Prep 10 mins
Cook 15 mins
Serve up this traditional Libyan mezze dish of spiced mashed pumpkin with lots of hot griddled pita bread.
- 1 lb pumpkin, peeled, deseeded, and chopped into 1in cubes
- 1 teaspoon caraway seed
- 1 teaspoon cumin seed
- 3 garlic cloves, finely chopped
- 1 fresh red chile, deseeded and finely chopped
- 1 lemon, juice of
- 1⁄3 cup extra virgin olive oil
- pita bread, to serve
- Put the pumpkin in a saucepan with 2/3 cup of water, and bring to the boil. Simmer for about 10 minutes, until soft.
- Drain the pumpkin and return to the empty pan. Season well with salt and pepper and mash with a fork until smooth. Set aside.
- Dry-roast the caraway and cumin seeds in a small frying pan over a medium-high heat for a couple of minutes until aromatic.

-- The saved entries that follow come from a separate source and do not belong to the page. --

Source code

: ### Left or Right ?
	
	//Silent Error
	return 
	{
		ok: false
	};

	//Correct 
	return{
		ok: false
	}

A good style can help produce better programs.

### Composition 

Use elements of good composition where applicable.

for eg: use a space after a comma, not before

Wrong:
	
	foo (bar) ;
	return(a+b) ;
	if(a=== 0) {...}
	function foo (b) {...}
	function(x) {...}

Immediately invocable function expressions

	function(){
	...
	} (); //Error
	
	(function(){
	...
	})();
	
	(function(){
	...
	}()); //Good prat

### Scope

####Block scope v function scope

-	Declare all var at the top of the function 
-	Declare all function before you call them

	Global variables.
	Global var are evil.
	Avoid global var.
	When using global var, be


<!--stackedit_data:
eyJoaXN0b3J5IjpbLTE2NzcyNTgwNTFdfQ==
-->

- Crush the toasted seeds using a pestle and mortar then add the garlic, chili, and a pinch of salt, and work into a smooth paste.
- Stir the spice mixture and lemon juice into the mashed pumpkin, then mix in the olive oil.
- Serve either hot or cold as part of a mezze, accompanied by lots of hot griddled pita bread.
Very tasty! Next time I'll use a little less lemon juice. Perhaps it was the size of the lemon I used, but it overpowered the pumpkin a bit.
Liked this a lot, although I didn't quite follow the recipe. I used canned pumpkin, and canned green chilies (can't get red chilies here). I halved the lemon juice, as recommended by the previous reviewer. I originally left the oil out, but then added half the amount - it really makes a big difference in the flavor and texture. I think that using an oil that has the olive flavor is probably pretty important. I loooove garlic, and yet found this to be a bit garlicky, as I'm taking it to a pot-luck. Due to the garlic issue, I added some crumbled feta, which I thought was an acceptable addition (although it makes it less pretty). I found that whole-wheat pita enhances the sweetness of the pumpkin.